Fueron muchas décadas, desde que heredara
en su juventud el taller paterno, de alumbrar obras maestras ya desde la
bocetación en dibujos, de crear escuela que perdura hasta nuestros días
(preguntad por la tradición belenística de esta tierra, investigad quién fue
José Sanchez Lozano, fallecido no hace tantos años) y de dejar en multitud de templos
de la región y tierras vecinas su genial impronta en imágenes que ya querrían
para sí los mejores museos del mundo.
Dejaré para los expertos el análisis
técnico de esta obra maestra conocida como El Prendimiento e intentaré
describir, desprovisto de cualquier conocimiento académico previo, partiendo de
una declarada ignorancia de la materia imaginera, las sensaciones que me genera
la contemplación de este cuadro escultórico con mis ojos de "buen
salvaje".
Y observo una plástica del movimiento portentosa
en esa enérgica curva invisible que describe la espada de San Pedro.

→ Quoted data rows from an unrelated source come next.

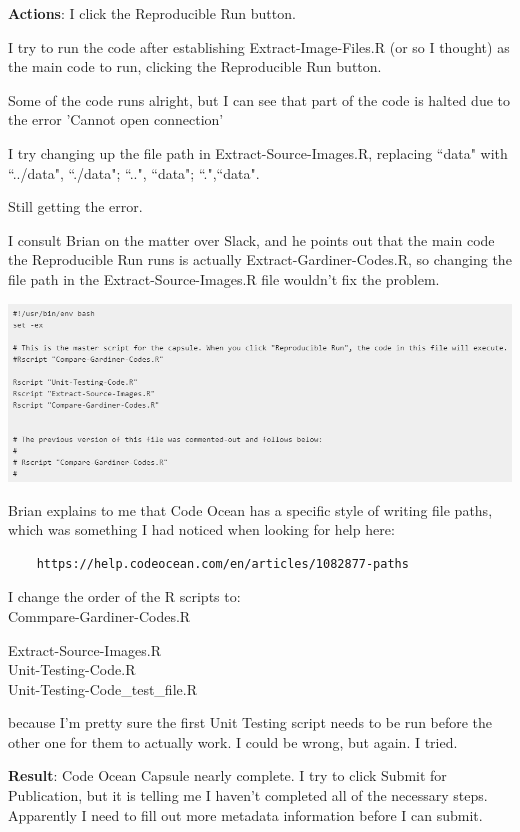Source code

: \documentclass{article}
\begin{document}
\textbf{Actions}: I click the Reproducible Run button.

{\item I try to run the code after establishing Extract-Image-Files.R (or so I thought) as the main code to run, clicking the Reproducible Run button.
\item Some of the code runs alright, but I can see that part of the code is halted due to the error 'Cannot open connection'
\item I try changing up the file path in Extract-Source-Images.R, replacing ``data" with ``../data", ``./data"; ``..", ``data"; ``.",``data". 
\item Still getting the error.
\item I consult Brian on the matter over Slack, and he points out that the main code the Reproducible Run runs is actually Extract-Gardiner-Codes.R, so changing the file path in the Extract-Source-Images.R file wouldn't fix the problem.}

\includegraphics[width=1.0\textwidth]{rstudio_55.PNG}

Brian explains to me that Code Ocean has a specific style of writing file paths, which was something I had noticed when looking for help here:

\begin{verbatim}
    https://help.codeocean.com/en/articles/1082877-paths
\end{verbatim}

I change the order of the R scripts to:
\\Commpare-Gardiner-Codes.R

Extract-Source-Images.R
\\Unit-Testing-Code.R
\\Unit-Testing-Code\_test\_file.R

because I'm pretty sure the first Unit Testing script needs to be run before the other one for them to actually work. I could be wrong, but again. I tried.

\textbf{Result}: Code Ocean Capsule nearly complete. I try to click Submit for Publication, but it is telling me I haven't completed all of the necessary steps. Apparently I need to fill out more metadata information before I can submit.
\end{document}
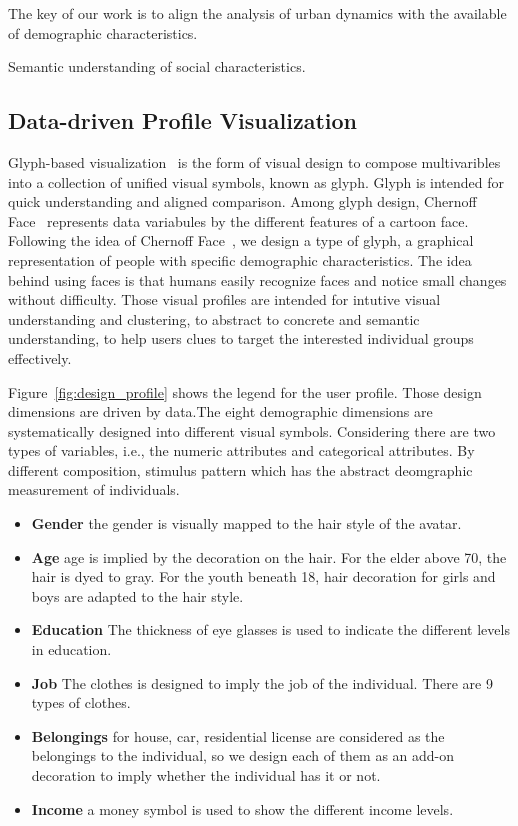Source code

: The key of our work is to align the analysis of urban dynamics with the available of demographic characteristics. 

Semantic understanding of social characteristics.

\subsection{Data-driven Profile Visualization}

Glyph-based visualization~\cite{borgo2013glyph} is the form of visual design to compose multivaribles into a collection of unified visual symbols, known as glyph. Glyph is intended for quick understanding and aligned comparison. Among glyph design, Chernoff Face~\cite{chernoff1973use} represents data variabules by the different features of a cartoon face. Following the idea of Chernoff Face~\cite{chernoff1973use}, we design a type of glyph, a graphical representation of people with specific demographic characteristics. The idea behind using faces is that humans easily recognize faces and notice small changes without difficulty. Those visual profiles are intended for intutive visual understanding and clustering, to abstract to concrete and semantic understanding, to help users clues to target the interested individual groups effectively.

Figure~\ref{fig:design_profile} shows the legend for the user profile. Those design dimensions are driven by data.The eight demographic dimensions are systematically designed into different visual symbols. Considering there are two types of variables, i.e., the numeric attributes and categorical attributes. By different composition, stimulus pattern which has the abstract deomgraphic measurement of individuals.

\begin{itemize}
\item \textbf{Gender} the gender is visually mapped to the hair style of the avatar. 
\item \textbf{Age} age is implied by the decoration on the hair. For the elder above 70, the hair is dyed to gray. For the youth beneath 18, hair decoration for girls and boys are adapted to the hair style.
\item \textbf{Education} The thickness of eye glasses is used to indicate the different levels in education.
\item \textbf{Job} The clothes is designed to imply the job of the individual. There are 9 types of clothes.
\item \textbf{Belongings} for house, car, residential license are considered as the belongings to the individual, so we design each of them as an add-on decoration to imply whether the individual has it or not.
\item \textbf{Income} a money symbol is used to show the different income levels.
\end{itemize} 

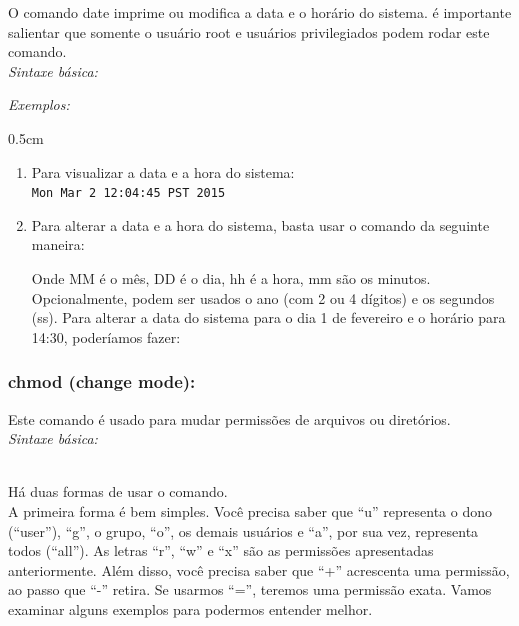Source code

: \begin{refsection}
 O comando date imprime ou modifica a data e o horário do sistema. é importante salientar que somente o usuário root e usuários privilegiados podem rodar este comando.\\

\textit{Sintaxe básica:}


\textit{Exemplos:}
\begin {myindentpar}{0.5cm}
\begin{enumerate}[\itshape i.]

\item{Para visualizar a data e a hora do sistema:}
 \\
 \texttt{Mon Mar  2 12:04:45 PST 2015}\\

\item{Para alterar a data e a hora do sistema, basta usar o comando da seguinte maneira:}


 Onde MM é o mês, DD é o dia, hh é a hora, mm são os minutos. Opcionalmente, podem ser usados o ano (com 2 ou 4 dígitos) e os segundos (ss). Para alterar a data do sistema para o dia 1 de fevereiro e o horário para 14:30, poderíamos fazer:


\end{enumerate}
\end{myindentpar}

\subsubsection{chmod (change mode):}\label{tut1:text_mode:commands:chmod}

 Este comando é usado para mudar permissões de arquivos ou diretórios.\\

\textit{Sintaxe básica:}

\\

Há duas formas de usar o comando.\\
A primeira forma é bem simples. Você precisa saber que ``u'' representa o dono (``user''), ``g'', o grupo, ``o'', os demais usuários e ``a'', por sua vez, representa todos (``all''). As letras ``r'', ``w'' e ``x'' são as permissões apresentadas anteriormente. Além disso, você precisa saber que ``+'' acrescenta uma permissão, ao passo que ``-'' retira. Se usarmos ``='', teremos uma permissão exata. Vamos examinar alguns exemplos para podermos entender melhor.\\


\end{refsection}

La
sensación cinética es tan real que después de tantos siglos no comprendo cómo
no está ya ensartado el esbirro caído en el suelo. Y algo más atrás un hombre
con rasgos faunescos, pelirrojo (parece ser que los malos y atravesados en la
iconografía de la época eran zurdos y de cabello bermejo) da un beso excesivo,
como para convencer a alguien de que está besando realmente, a otro hombre que
lo observa de soslayo, sin perder la dignidad, con una mirada serenísima pero
muy grave que confirma que los pasos de
un drama inmenso originado desde el principio de los tiempos se van cumpliendo
inexorables, sin posibilidad alguna de que no se den. Detrás lo contempla todo
un soldado no muy tendente, parece ser, a los gestos bondadosos y con el que no
convendría mantener contenciosos demasiado serios en la vida cotidiana.
La escena en su conjunto respira una
belleza inefable, que no encuentra palabras para ser descrita, unida a una
tragedia que se prevé terrible. Y esa mezcla te desarma, es una auténtica bomba
de relojería.
Viajero, si tus pasos te traen por la
barroca y hospitalaria ciudad de Murcia pregunta por Francisco Salzillo.